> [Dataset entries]
━━━━━━━━
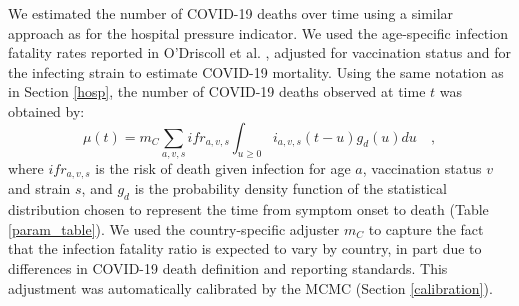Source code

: We estimated the number of COVID-19 deaths over time using a similar approach 
as for the hospital pressure indicator. We used the age-specific infection fatality rates reported in
O'Driscoll et al. \cite{odriscoll2021}, adjusted for vaccination status and for the infecting strain
to estimate COVID-19 mortality. Using the same notation as in Section \ref{hosp}, the number of COVID-19
deaths observed at time $t$ was obtained by:
\begin{equation}
\mu(t) = m_C \sum_{a,v,s} ifr_{a,v,s} \int_{u \geq 0}  i_{a,v,s}(t-u)g_{d}(u) du   \quad,
\end{equation}
where $ifr_{a,v,s}$ is the risk of death given infection for age $a$, vaccination status $v$ and strain $s$, 
and $g_d$ is the probability density function of the statistical distribution chosen to represent the 
time from symptom onset to death (Table \ref{param_table}). We used the country-specific adjuster $m_C$ to 
capture the fact that the infection fatality ratio is expected to vary by country, in part due to 
differences in COVID-19 death definition and reporting standards. This adjustment was automatically calibrated 
by the MCMC (Section \ref{calibration}).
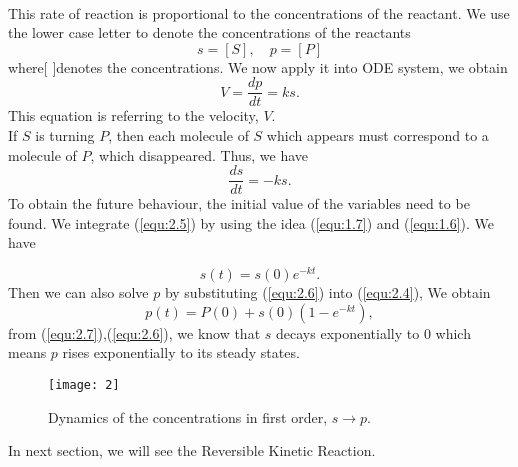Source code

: \documentclass[a4paper]{report}
\theoremstyle{definition}
\begin{document}
\medskip
\\This rate of reaction is proportional to the concentrations of the reactant. We use the lower case letter to denote the concentrations of the reactants
\begin{equation}
\label{equ:2.3}
s=[S], 
\quad p=[P]
\end{equation}
where$[$   $]$denotes the concentrations.
\medskip
We now apply it into ODE system, we obtain
\begin{equation}
\label{equ:2.4}
V=\dfrac{dp}{dt}=ks.
\end{equation}
This equation is referring to the velocity, $V$.
\\If $S$ is turning $P$, then each molecule of $S$ which appears must correspond to a molecule of $P$, which disappeared. Thus, we have
\begin{equation}
\label{equ:2.5}
\dfrac{ds}{dt}=-ks.
\end{equation} 
To obtain the future behaviour, the initial value of the variables need to be found. We integrate (\ref{equ:2.5}) by using the idea (\ref{equ:1.7}) and (\ref{equ:1.6}). We have

\begin{equation}
\label{equ:2.6}
s(t)=s(0)e^{-kt}.
\end{equation}
Then we can also solve $p$ by substituting (\ref{equ:2.6}) into (\ref{equ:2.4}), We obtain
\begin{equation}
\label{equ:2.7}
p(t)=P(0)+s(0)(1-e^{-kt}),
\end{equation}
from (\ref{equ:2.7}),(\ref{equ:2.6}), we know that $s$ decays exponentially to $0$ which means $p$ rises exponentially to its steady states.
\begin{figure}[H]
\texttt{[image: 2]}
\caption{Dynamics of the concentrations in first order, ${s{\rightarrow}p}$.}
\label{fig1.2}
\end{figure}
\medskip
In next section, we will see the Reversible Kinetic Reaction.
\end{document}
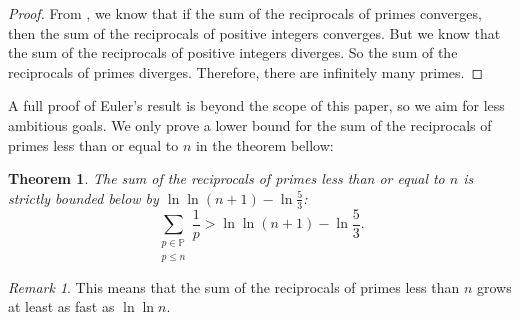 \documentclass[a4paper]{article}
\newtheorem{theorem}{Theorem}[section]
\theoremstyle{definition}
\theoremstyle{remark}
\newtheorem*{remark}{Remark}
\begin{document}
\begin{proof}
  From , we know that if the sum of the reciprocals of primes converges, then the sum of the reciprocals of positive integers converges. But we know that the sum of the reciprocals of positive integers diverges. So the sum of the reciprocals of primes diverges. Therefore, there are infinitely many primes.
\end{proof}
A full proof of Euler's result is beyond the scope of this paper, so we aim for less ambitious goals. We only prove a lower bound for the sum of the reciprocals of primes less than or equal to $n$ in the theorem bellow:

\begin{theorem}
  The sum of the reciprocals of primes less than or equal to $n$ is strictly bounded below by $\ln\ln(n+1)-\ln\frac{5}{3}$:
  \[
  \sum_{\substack{p\in\mathbb{P}\\p\le n}}\frac{1}{p}>\ln\ln(n+1)-\ln\frac{5}{3}
  .
  \]
  \label{thm:sumReciprocalPrimeLnLn}
\end{theorem}
\begin{remark}
  This means that the sum of the reciprocals of primes less than $n$ grows at least as fast as $\ln\ln n$.
  \label{rem:sumReciprocalPrimeLnLn}
\end{remark}
\end{document}
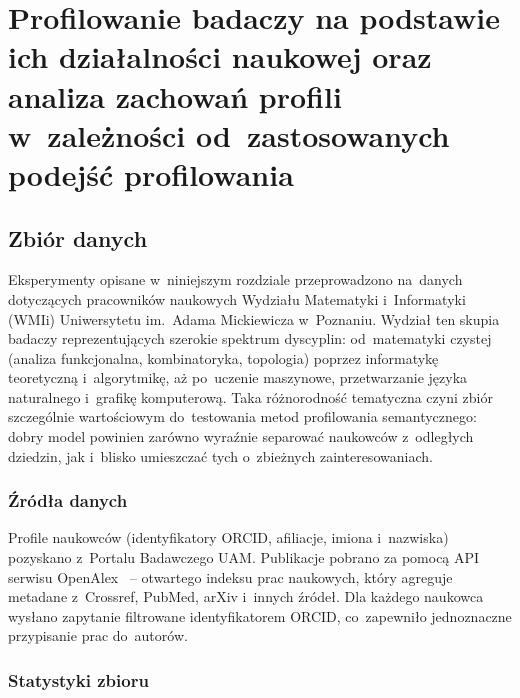 
\chapter{Profilowanie badaczy na podstawie ich działalności naukowej
         oraz analiza zachowań profili w~zależności od~zastosowanych
         podejść profilowania}

\section{Zbiór danych}
\label{sec:dataset}

Eksperymenty opisane w~niniejszym rozdziale przeprowadzono na~danych
dotyczących pracowników naukowych Wydziału Matematyki i~Informatyki
(WMIi) Uniwersytetu im.~Adama Mickiewicza w~Poznaniu.
Wydział ten skupia badaczy reprezentujących szerokie spektrum
dyscyplin: od~matematyki czystej (analiza funkcjonalna, kombinatoryka,
topologia) poprzez informatykę teoretyczną i~algorytmikę,
aż po~uczenie maszynowe, przetwarzanie języka naturalnego
i~grafikę komputerową.
Taka różnorodność tematyczna czyni zbiór szczególnie wartościowym
do~testowania metod profilowania semantycznego: dobry model powinien
zarówno wyraźnie separować naukowców z~odległych dziedzin,
jak i~blisko umieszczać tych o~zbieżnych zainteresowaniach.

\subsection{Źródła danych}

Profile naukowców (identyfikatory ORCID, afiliacje, imiona i~nazwiska)
pozyskano z~Portalu Badawczego UAM.
Publikacje pobrano za pomocą API serwisu OpenAlex~\cite{priem2022openalex} --
otwartego indeksu prac naukowych, który agreguje metadane
z~Crossref, PubMed, arXiv i~innych źródeł.
Dla każdego naukowca wysłano zapytanie filtrowane identyfikatorem
ORCID, co~zapewniło jednoznaczne przypisanie prac do~autorów.

\subsection{Statystyki zbioru}

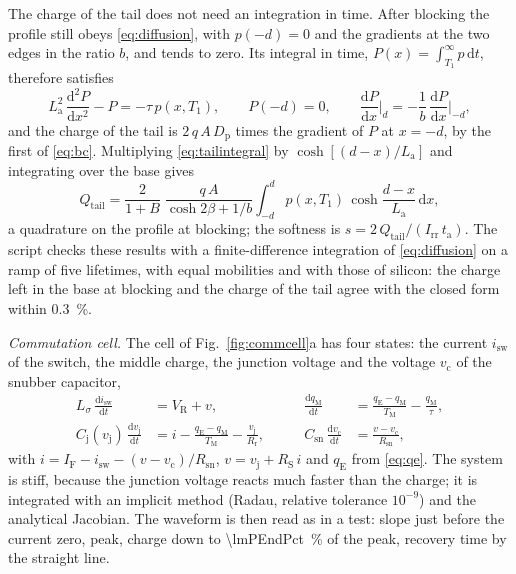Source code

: \documentclass[10pt,a4paper]{scrartcl}
\newcommand{\IF}{I_\mathrm{F}}
\newcommand{\VR}{V_\mathrm{R}}
\newcommand{\Irr}{I_\mathrm{rr}}
\newcommand{\ta}{t_\mathrm{a}}
\newcommand{\TM}{T_\mathrm{M}}
\newcommand{\Tone}{T_1}
\newcommand{\qE}{q_\mathrm{E}}
\newcommand{\qM}{q_\mathrm{M}}
\newcommand{\vj}{v_\mathrm{j}}
\newcommand{\RS}{R_\mathrm{S}}
\newcommand{\Rr}{R_\mathrm{r}}
\newcommand{\Cj}{C_\mathrm{j}}
\newcommand{\Csn}{C_\mathrm{sn}}
\newcommand{\Rsn}{R_\mathrm{sn}}
\newcommand{\diff}{\mathrm{d}}
\newcommand{\Ls}{L_\sigma}                    %
\newcommand{\La}{L_\mathrm{a}}
\newcommand{\Dp}{D_\mathrm{p}}
\begin{document}
The charge of the tail does not need an integration in time. After blocking the profile still obeys \eqref{eq:diffusion}, with $p(-d) = 0$ and the gradients at the two edges in the ratio $b$, and tends to zero. Its integral in time, $P(x) = \int_{\Tone}^{\infty} p\,\diff t$, therefore satisfies
\begin{equation}
\La^2\,\frac{\diff^2 P}{\diff x^2} - P = -\tau\,p(x,\Tone) , \qquad P(-d) = 0 , \qquad \frac{\diff P}{\diff x}\bigg|_{d} = -\frac1b\,\frac{\diff P}{\diff x}\bigg|_{-d} ,
\label{eq:tailintegral}
\end{equation}
and the charge of the tail is $2\,q\,A\,\Dp$ times the gradient of $P$ at $x = -d$, by the first of \eqref{eq:bc}. Multiplying \eqref{eq:tailintegral} by $\cosh[(d-x)/\La]$ and integrating over the base gives
\begin{equation}
Q_\mathrm{tail} = \frac{2}{1+B}\;\frac{q\,A}{\cosh 2\beta + 1/b}\int_{-d}^{d} p(x,\Tone)\,\cosh\frac{d-x}{\La}\,\diff x ,
\label{eq:qtail}
\end{equation}
a quadrature on the profile at blocking; the softness is $s = 2\,Q_\mathrm{tail}/(\Irr\,\ta)$. The script checks these results with a finite-difference integration of \eqref{eq:diffusion} on a ramp of five lifetimes, with equal mobilities and with those of silicon: the charge left in the base at blocking and the charge of the tail agree with the closed form within \SI{0.3}{\percent}.

\emph{Commutation cell.} The cell of Fig.~\ref{fig:commcell}a has four states: the current $i_\mathrm{sw}$ of the switch, the middle charge, the junction voltage and the voltage $v_\mathrm{c}$ of the snubber capacitor,
\begin{equation}
\begin{aligned}
\Ls\,\frac{\diff i_\mathrm{sw}}{\diff t} &= \VR + v , &\qquad \frac{\diff\qM}{\diff t} &= \frac{\qE-\qM}{\TM} - \frac{\qM}{\tau} , \\
\Cj(\vj)\,\frac{\diff\vj}{\diff t} &= i - \frac{\qE-\qM}{\TM} - \frac{\vj}{\Rr} , &\qquad \Csn\,\frac{\diff v_\mathrm{c}}{\diff t} &= \frac{v - v_\mathrm{c}}{\Rsn} ,
\end{aligned}
\end{equation}
with $i = \IF - i_\mathrm{sw} - (v-v_\mathrm{c})/\Rsn$, $v = \vj + \RS\,i$ and $\qE$ from \eqref{eq:qe}. The system is stiff, because the junction voltage reacts much faster than the charge; it is integrated with an implicit method (Radau, relative tolerance $10^{-9}$) and the analytical Jacobian. The waveform is then read as in a test: slope just before the current zero, peak, charge down to \SI{\lmPEndPct}{\percent} of the peak, recovery time by the straight line.
\end{document}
━━━━━━━━
> [TO DO] Extract, word for word, each line from the top of the data down to and including the line with "O'Driscoll et al."; skip the pictures.

> [SOLUTION FOR THIS TASK]
Source code

: We estimated the number of COVID-19 deaths over time using a similar approach 
as for the hospital pressure indicator. We used the age-specific infection fatality rates reported in
O'Driscoll et al. \cite{odriscoll2021}, adjusted for vaccination status and for the infecting strain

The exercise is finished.